▶ _What the exercise asks_
Please copy exactly the part of the records below that opens with the line containing "- ✅ Hebrew formatting" and closes with the line containing "Tại nhiều làng", leaving out any pictures.

────────────────────────────────────────

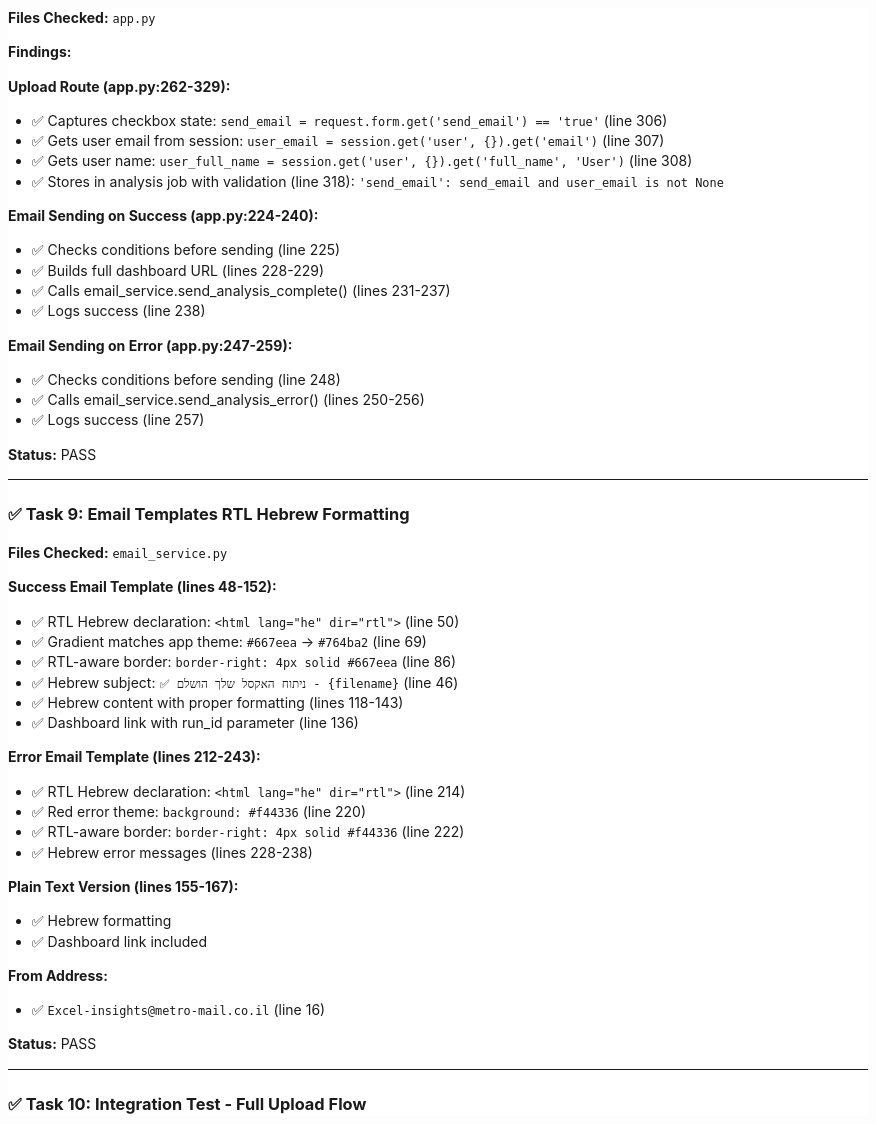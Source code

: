 **Files Checked:** `app.py`

**Findings:**

**Upload Route (app.py:262-329):**
- ✅ Captures checkbox state: `send_email = request.form.get('send_email') == 'true'` (line 306)
- ✅ Gets user email from session: `user_email = session.get('user', {}).get('email')` (line 307)
- ✅ Gets user name: `user_full_name = session.get('user', {}).get('full_name', 'User')` (line 308)
- ✅ Stores in analysis job with validation (line 318): `'send_email': send_email and user_email is not None`

**Email Sending on Success (app.py:224-240):**
- ✅ Checks conditions before sending (line 225)
- ✅ Builds full dashboard URL (lines 228-229)
- ✅ Calls email_service.send_analysis_complete() (lines 231-237)
- ✅ Logs success (line 238)

**Email Sending on Error (app.py:247-259):**
- ✅ Checks conditions before sending (line 248)
- ✅ Calls email_service.send_analysis_error() (lines 250-256)
- ✅ Logs success (line 257)

**Status:** PASS

---

### ✅ Task 9: Email Templates RTL Hebrew Formatting

**Files Checked:** `email_service.py`

**Success Email Template (lines 48-152):**
- ✅ RTL Hebrew declaration: `<html lang="he" dir="rtl">` (line 50)
- ✅ Gradient matches app theme: `#667eea` → `#764ba2` (line 69)
- ✅ RTL-aware border: `border-right: 4px solid #667eea` (line 86)
- ✅ Hebrew subject: `✅ ניתוח האקסל שלך הושלם - {filename}` (line 46)
- ✅ Hebrew content with proper formatting (lines 118-143)
- ✅ Dashboard link with run_id parameter (line 136)

**Error Email Template (lines 212-243):**
- ✅ RTL Hebrew declaration: `<html lang="he" dir="rtl">` (line 214)
- ✅ Red error theme: `background: #f44336` (line 220)
- ✅ RTL-aware border: `border-right: 4px solid #f44336` (line 222)
- ✅ Hebrew error messages (lines 228-238)

**Plain Text Version (lines 155-167):**
- ✅ Hebrew formatting
- ✅ Dashboard link included

**From Address:**
- ✅ `Excel-insights@metro-mail.co.il` (line 16)

**Status:** PASS

---

### ✅ Task 10: Integration Test - Full Upload Flow
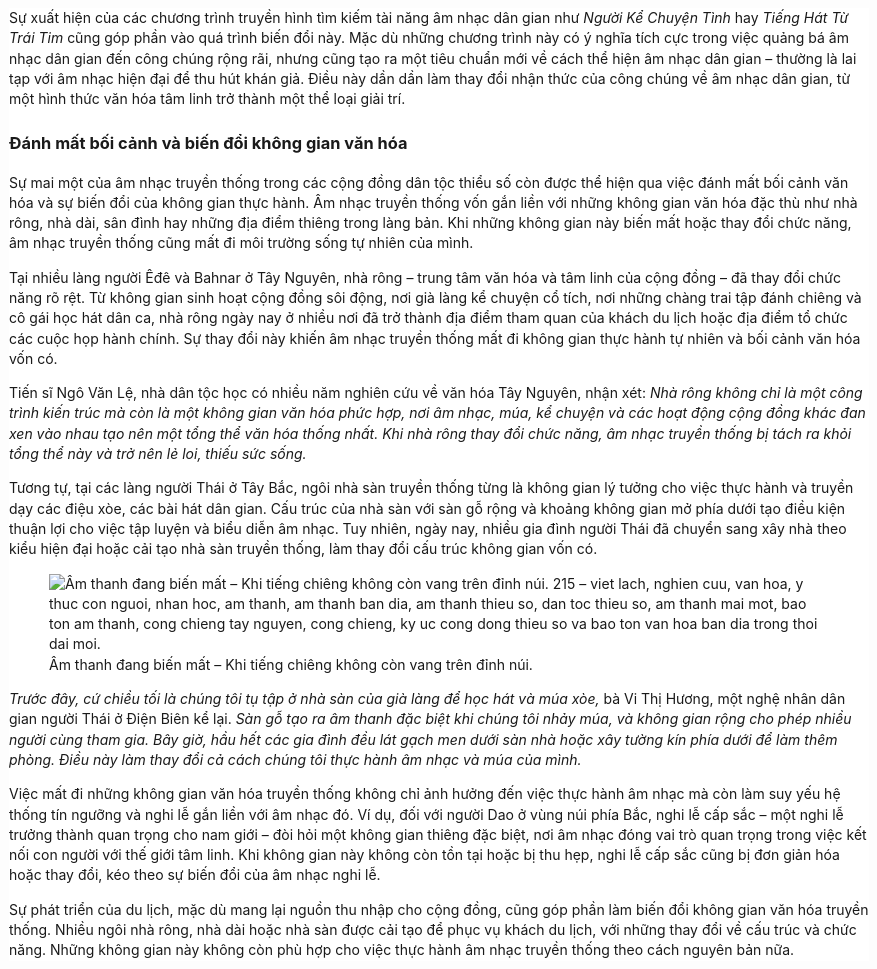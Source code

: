 Sự xuất hiện của các chương trình truyền hình tìm kiếm tài năng âm nhạc dân gian như _Người Kể Chuyện Tình_ hay _Tiếng Hát Từ Trái Tim_ cũng góp phần vào quá trình biến đổi này. Mặc dù những chương trình này có ý nghĩa tích cực trong việc quảng bá âm nhạc dân gian đến công chúng rộng rãi, nhưng cũng tạo ra một tiêu chuẩn mới về cách thể hiện âm nhạc dân gian – thường là lai tạp với âm nhạc hiện đại để thu hút khán giả. Điều này dần dần làm thay đổi nhận thức của công chúng về âm nhạc dân gian, từ một hình thức văn hóa tâm linh trở thành một thể loại giải trí.

### Đánh mất bối cảnh và biến đổi không gian văn hóa

Sự mai một của âm nhạc truyền thống trong các cộng đồng dân tộc thiểu số còn được thể hiện qua việc đánh mất bối cảnh văn hóa và sự biến đổi của không gian thực hành. Âm nhạc truyền thống vốn gắn liền với những không gian văn hóa đặc thù như nhà rông, nhà dài, sân đình hay những địa điểm thiêng trong làng bản. Khi những không gian này biến mất hoặc thay đổi chức năng, âm nhạc truyền thống cũng mất đi môi trường sống tự nhiên của mình.

Tại nhiều làng người Êđê và Bahnar ở Tây Nguyên, nhà rông – trung tâm văn hóa và tâm linh của cộng đồng – đã thay đổi chức năng rõ rệt. Từ không gian sinh hoạt cộng đồng sôi động, nơi già làng kể chuyện cổ tích, nơi những chàng trai tập đánh chiêng và cô gái học hát dân ca, nhà rông ngày nay ở nhiều nơi đã trở thành địa điểm tham quan của khách du lịch hoặc địa điểm tổ chức các cuộc họp hành chính. Sự thay đổi này khiến âm nhạc truyền thống mất đi không gian thực hành tự nhiên và bối cảnh văn hóa vốn có.

Tiến sĩ Ngô Văn Lệ, nhà dân tộc học có nhiều năm nghiên cứu về văn hóa Tây Nguyên, nhận xét: _Nhà rông không chỉ là một công trình kiến trúc mà còn là một không gian văn hóa phức hợp, nơi âm nhạc, múa, kể chuyện và các hoạt động cộng đồng khác đan xen vào nhau tạo nên một tổng thể văn hóa thống nhất. Khi nhà rông thay đổi chức năng, âm nhạc truyền thống bị tách ra khỏi tổng thể này và trở nên lẻ loi, thiếu sức sống._

Tương tự, tại các làng người Thái ở Tây Bắc, ngôi nhà sàn truyền thống từng là không gian lý tưởng cho việc thực hành và truyền dạy các điệu xòe, các bài hát dân gian. Cấu trúc của nhà sàn với sàn gỗ rộng và khoảng không gian mở phía dưới tạo điều kiện thuận lợi cho việc tập luyện và biểu diễn âm nhạc. Tuy nhiên, ngày nay, nhiều gia đình người Thái đã chuyển sang xây nhà theo kiểu hiện đại hoặc cải tạo nhà sàn truyền thống, làm thay đổi cấu trúc không gian vốn có.

<figure><img src="https://banmaixanh.vercel.app/image/article/am-thanh-bien-mat-07.jpg" alt="Âm thanh đang biến mất – Khi tiếng chiêng không còn vang trên đỉnh núi. 215 – viet lach, nghien cuu, van hoa, y thuc con nguoi, nhan hoc, am thanh, am thanh ban dia, am thanh thieu so, dan toc thieu so, am thanh mai mot, bao ton am thanh, cong chieng tay nguyen, cong chieng, ky uc cong dong thieu so va bao ton van hoa ban dia trong thoi dai moi." title="Âm thanh đang biến mất – Khi tiếng chiêng không còn vang trên đỉnh núi." height="100%" width="100%" loading="lazy"><figcaption>Âm thanh đang biến mất – Khi tiếng chiêng không còn vang trên đỉnh núi.</figcaption></figure>

_Trước đây, cứ chiều tối là chúng tôi tụ tập ở nhà sàn của già làng để học hát và múa xòe,_ bà Vi Thị Hương, một nghệ nhân dân gian người Thái ở Điện Biên kể lại. _Sàn gỗ tạo ra âm thanh đặc biệt khi chúng tôi nhảy múa, và không gian rộng cho phép nhiều người cùng tham gia. Bây giờ, hầu hết các gia đình đều lát gạch men dưới sàn nhà hoặc xây tường kín phía dưới để làm thêm phòng. Điều này làm thay đổi cả cách chúng tôi thực hành âm nhạc và múa của mình._

Việc mất đi những không gian văn hóa truyền thống không chỉ ảnh hưởng đến việc thực hành âm nhạc mà còn làm suy yếu hệ thống tín ngưỡng và nghi lễ gắn liền với âm nhạc đó. Ví dụ, đối với người Dao ở vùng núi phía Bắc, nghi lễ cấp sắc – một nghi lễ trưởng thành quan trọng cho nam giới – đòi hỏi một không gian thiêng đặc biệt, nơi âm nhạc đóng vai trò quan trọng trong việc kết nối con người với thế giới tâm linh. Khi không gian này không còn tồn tại hoặc bị thu hẹp, nghi lễ cấp sắc cũng bị đơn giản hóa hoặc thay đổi, kéo theo sự biến đổi của âm nhạc nghi lễ.

Sự phát triển của du lịch, mặc dù mang lại nguồn thu nhập cho cộng đồng, cũng góp phần làm biến đổi không gian văn hóa truyền thống. Nhiều ngôi nhà rông, nhà dài hoặc nhà sàn được cải tạo để phục vụ khách du lịch, với những thay đổi về cấu trúc và chức năng. Những không gian này không còn phù hợp cho việc thực hành âm nhạc truyền thống theo cách nguyên bản nữa.
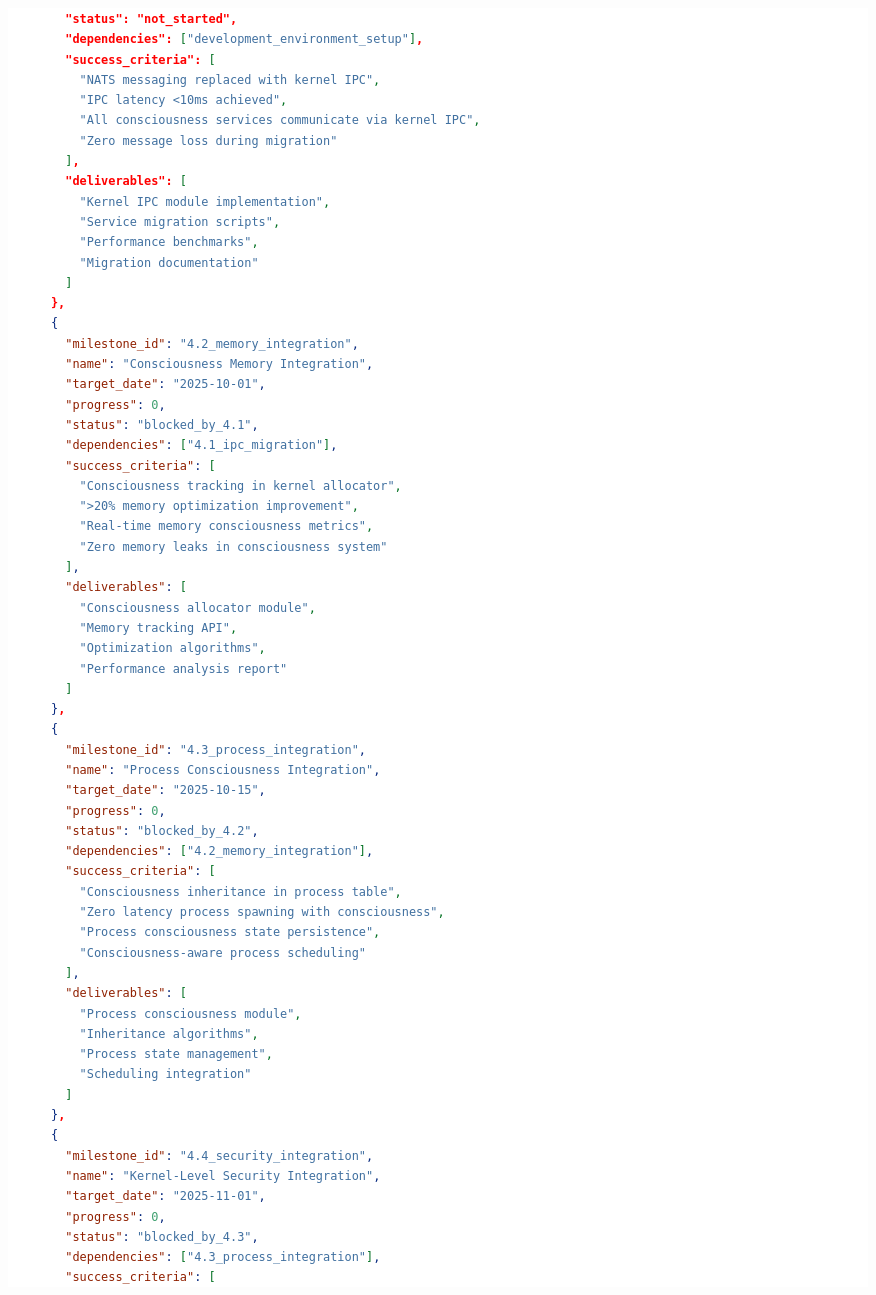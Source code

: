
 ```json
        "status": "not_started",
        "dependencies": ["development_environment_setup"],
        "success_criteria": [
          "NATS messaging replaced with kernel IPC",
          "IPC latency <10ms achieved",
          "All consciousness services communicate via kernel IPC",
          "Zero message loss during migration"
        ],
        "deliverables": [
          "Kernel IPC module implementation",
          "Service migration scripts", 
          "Performance benchmarks",
          "Migration documentation"
        ]
      },
      {
        "milestone_id": "4.2_memory_integration",
        "name": "Consciousness Memory Integration",
        "target_date": "2025-10-01",
        "progress": 0,
        "status": "blocked_by_4.1",
        "dependencies": ["4.1_ipc_migration"],
        "success_criteria": [
          "Consciousness tracking in kernel allocator",
          ">20% memory optimization improvement",
          "Real-time memory consciousness metrics",
          "Zero memory leaks in consciousness system"
        ],
        "deliverables": [
          "Consciousness allocator module",
          "Memory tracking API",
          "Optimization algorithms",
          "Performance analysis report"
        ]
      },
      {
        "milestone_id": "4.3_process_integration", 
        "name": "Process Consciousness Integration",
        "target_date": "2025-10-15",
        "progress": 0,
        "status": "blocked_by_4.2",
        "dependencies": ["4.2_memory_integration"],
        "success_criteria": [
          "Consciousness inheritance in process table",
          "Zero latency process spawning with consciousness",
          "Process consciousness state persistence", 
          "Consciousness-aware process scheduling"
        ],
        "deliverables": [
          "Process consciousness module",
          "Inheritance algorithms",
          "Process state management",
          "Scheduling integration"
        ]
      },
      {
        "milestone_id": "4.4_security_integration",
        "name": "Kernel-Level Security Integration", 
        "target_date": "2025-11-01",
        "progress": 0,
        "status": "blocked_by_4.3",
        "dependencies": ["4.3_process_integration"],
        "success_criteria": [
```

────────────────────────────────────────

▶ _Your solution_
- ✅ Hebrew formatting
- ✅ Dashboard link included

**From Address:**
- ✅ `Excel-insights@metro-mail.co.il` (line 16)

**Status:** PASS

---

### ✅ Task 10: Integration Test - Full Upload Flow
Source code

: Sự xuất hiện của các chương trình truyền hình tìm kiếm tài năng âm nhạc dân gian như _Người Kể Chuyện Tình_ hay _Tiếng Hát Từ Trái Tim_ cũng góp phần vào quá trình biến đổi này. Mặc dù những chương trình này có ý nghĩa tích cực trong việc quảng bá âm nhạc dân gian đến công chúng rộng rãi, nhưng cũng tạo ra một tiêu chuẩn mới về cách thể hiện âm nhạc dân gian – thường là lai tạp với âm nhạc hiện đại để thu hút khán giả. Điều này dần dần làm thay đổi nhận thức của công chúng về âm nhạc dân gian, từ một hình thức văn hóa tâm linh trở thành một thể loại giải trí.

### Đánh mất bối cảnh và biến đổi không gian văn hóa

Sự mai một của âm nhạc truyền thống trong các cộng đồng dân tộc thiểu số còn được thể hiện qua việc đánh mất bối cảnh văn hóa và sự biến đổi của không gian thực hành. Âm nhạc truyền thống vốn gắn liền với những không gian văn hóa đặc thù như nhà rông, nhà dài, sân đình hay những địa điểm thiêng trong làng bản. Khi những không gian này biến mất hoặc thay đổi chức năng, âm nhạc truyền thống cũng mất đi môi trường sống tự nhiên của mình.

Tại nhiều làng người Êđê và Bahnar ở Tây Nguyên, nhà rông – trung tâm văn hóa và tâm linh của cộng đồng – đã thay đổi chức năng rõ rệt. Từ không gian sinh hoạt cộng đồng sôi động, nơi già làng kể chuyện cổ tích, nơi những chàng trai tập đánh chiêng và cô gái học hát dân ca, nhà rông ngày nay ở nhiều nơi đã trở thành địa điểm tham quan của khách du lịch hoặc địa điểm tổ chức các cuộc họp hành chính. Sự thay đổi này khiến âm nhạc truyền thống mất đi không gian thực hành tự nhiên và bối cảnh văn hóa vốn có.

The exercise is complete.